Tuesday, December 13, 2016

"NASA's Bug Repellent Aims to Save Airlines Millions in Fuel Cost"

"as pressure grows to make airliners more fuel efficient and lessen their impact on the environment, eliminating insect contamination is an area that holds a potentially huge payoff for future designs. Aircraft emit 3 percent of greenhouse gases in the U.S., according to the Environmental Protection Agency, and that share is forecast to grow as the government imposes stricter limits on other sources such as automobiles.

In theory, creating aircraft bodies and wings with mirror-like surfaces that can maintain smooth airflow would produce big gains, said Mark Drela, a professor at the Massachusetts Institute of Technology who specializes in aerodynamics.

“On a jetliner, it’s enormous,” Drela said. “It’s a factor of 10. It’s colossal. It’s like taking your car from 20 miles per gallon to 200.”
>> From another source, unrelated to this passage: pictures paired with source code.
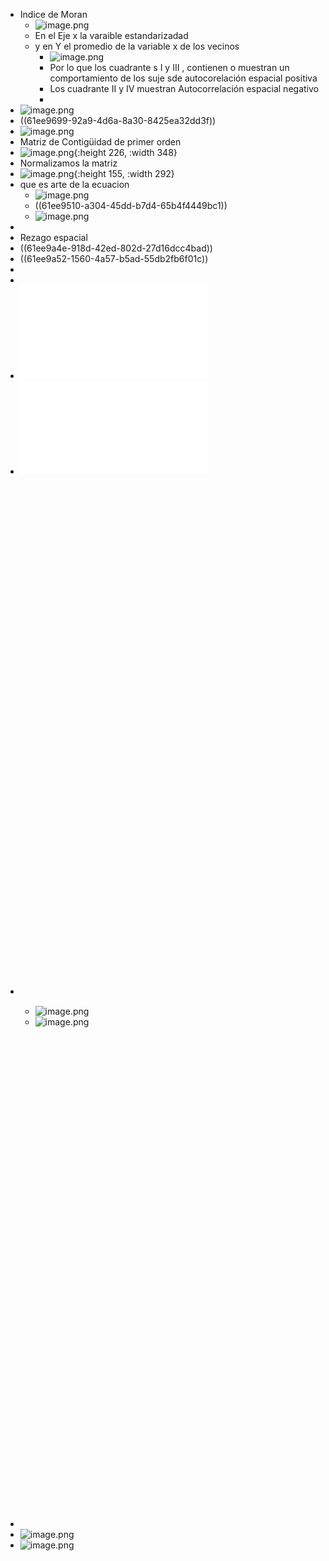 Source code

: - Indice de Moran
	- ![image.png](../assets/image_1643995238351_0.png)
	- En el Eje x la varaible estandarizadad
	- y en Y el promedio de la variable x de los vecinos
		- ![image.png](../assets/image_1643995724940_0.png)
		- Por lo que los cuadrante s I y III , contienen o muestran un comportamiento de los suje sde autocorelación espacial positiva
		- Los cuadrante  II y IV muestran Autocorrelación espacial negativo
		-
- ![image.png](../assets/image_1643026136968_0.png)
- ((61ee9699-92a9-4d6a-8a30-8425ea32dd3f))
- ![image.png](../assets/image_1643024507969_0.png)
- Matriz de Contigüidad de primer orden
- ![image.png](../assets/image_1643024517228_0.png){:height 226, :width 348}
- Normalizamos la matriz
- ![image.png](../assets/image_1643024762613_0.png){:height 155, :width 292}
- que es arte de la ecuacion
	- ![image.png](../assets/image_1643025655844_0.png)
	- ((61ee9510-a304-45dd-b7d4-65b4f4449bc1))
	- ![image.png](../assets/image_1643024791727_0.png)
-
- Rezago espacial
- ((61ee9a4e-918d-42ed-802d-27d16dcc4bad))
- ((61ee9a52-1560-4a57-b5ad-55db2fb6f01c))
-
-
- ![chapter 3ç es.pdf](../assets/chapter_3ç_es_1643006765502_0.pdf)
- ![chapter 1 y 2 es.pdf](../assets/chapter_1_y_2_es_1643006775158_0.pdf)
- <object data="G:/Mi unidad/Autosync/Logmy/NewLog/assets/Regional.pdf" type="application/pdf" width="100%" height="800px"></object>
	-
	- ![image.png](../assets/image_1643033708580_0.png)
	- ![image.png](../assets/image_1643033907137_0.png)
- <object data="G:/Mi unidad/Autosync/Logmy/NewLog/assets/Regional.pdf " type="application/pdf" width="100%" height="800px"></object>
- ![image.png](../assets/image_1643034292857_0.png)
- ![image.png](../assets/image_1643034559395_0.png) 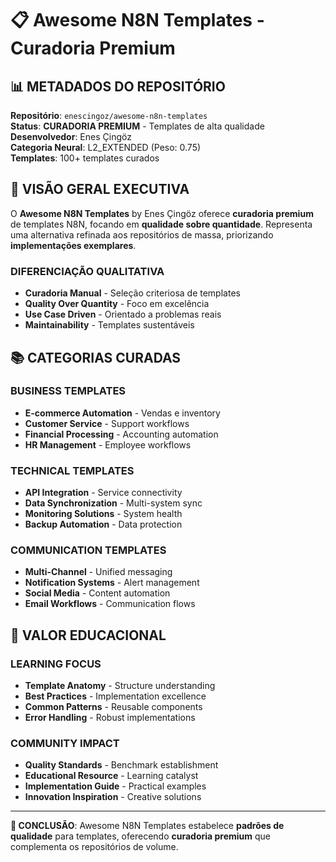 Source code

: # 📋 Awesome N8N Templates - Curadoria Premium

## 📊 METADADOS DO REPOSITÓRIO

**Repositório**: `enescingoz/awesome-n8n-templates`  
**Status**: **CURADORIA PREMIUM** - Templates de alta qualidade  
**Desenvolvedor**: Enes Çingöz  
**Categoria Neural**: L2_EXTENDED (Peso: 0.75)  
**Templates**: 100+ templates curados  

## 🚀 VISÃO GERAL EXECUTIVA

O **Awesome N8N Templates** by Enes Çingöz oferece **curadoria premium** de templates N8N, focando em **qualidade sobre quantidade**. Representa uma alternativa refinada aos repositórios de massa, priorizando **implementações exemplares**.

### **DIFERENCIAÇÃO QUALITATIVA**
- **Curadoria Manual** - Seleção criteriosa de templates
- **Quality Over Quantity** - Foco em excelência
- **Use Case Driven** - Orientado a problemas reais
- **Maintainability** - Templates sustentáveis

## 📚 CATEGORIAS CURADAS

### **BUSINESS TEMPLATES**
- **E-commerce Automation** - Vendas e inventory
- **Customer Service** - Support workflows
- **Financial Processing** - Accounting automation
- **HR Management** - Employee workflows

### **TECHNICAL TEMPLATES**
- **API Integration** - Service connectivity
- **Data Synchronization** - Multi-system sync
- **Monitoring Solutions** - System health
- **Backup Automation** - Data protection

### **COMMUNICATION TEMPLATES**
- **Multi-Channel** - Unified messaging
- **Notification Systems** - Alert management
- **Social Media** - Content automation
- **Email Workflows** - Communication flows

## 🎯 VALOR EDUCACIONAL

### **LEARNING FOCUS**
- **Template Anatomy** - Structure understanding
- **Best Practices** - Implementation excellence
- **Common Patterns** - Reusable components
- **Error Handling** - Robust implementations

### **COMMUNITY IMPACT**
- **Quality Standards** - Benchmark establishment
- **Educational Resource** - Learning catalyst
- **Implementation Guide** - Practical examples
- **Innovation Inspiration** - Creative solutions

---

**🎯 CONCLUSÃO**: Awesome N8N Templates estabelece **padrões de qualidade** para templates, oferecendo **curadoria premium** que complementa os repositórios de volume. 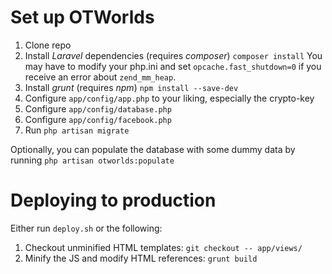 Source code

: # Set up OTWorlds

1. Clone repo
2. Install *Laravel* dependencies (requires *composer*) `composer install`
You may have to modify your php.ini and set `opcache.fast_shutdown=0` if you receive an error about `zend_mm_heap`.
3. Install *grunt* (requires *npm*) `npm install --save-dev`
4. Configure `app/config/app.php` to your liking, especially the crypto-key
5. Configure `app/config/database.php`
6. Configure `app/config/facebook.php`
7. Run `php artisan migrate`

Optionally, you can populate the database with some dummy data by running `php artisan otworlds:populate`


# Deploying to production

Either run `deploy.sh` or the following:

1. Checkout unminified HTML templates:  `git checkout -- app/views/`
2. Minify the JS and modify HTML references: `grunt build`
When air flows across a typical airliner’s wing, it is turbulent, like tiny crashing waves. If the flow remains smooth, it forms layers of different speeds with minimal drag between them, allowing a marked improvement in efficiency."
http://www.bloomberg.com/news/articles/2016-03-10/nasa-s-bug-repellent-aims-to-save-airlines-millions-in-fuel-cost?utm_source=nextdraft&utm_medium=email

Also - a solid example of the kinds of impacts that federal research can have. A lot of these materials were probably developed for space projects, or even as basic research in material science. But it has so many potential areas to inform.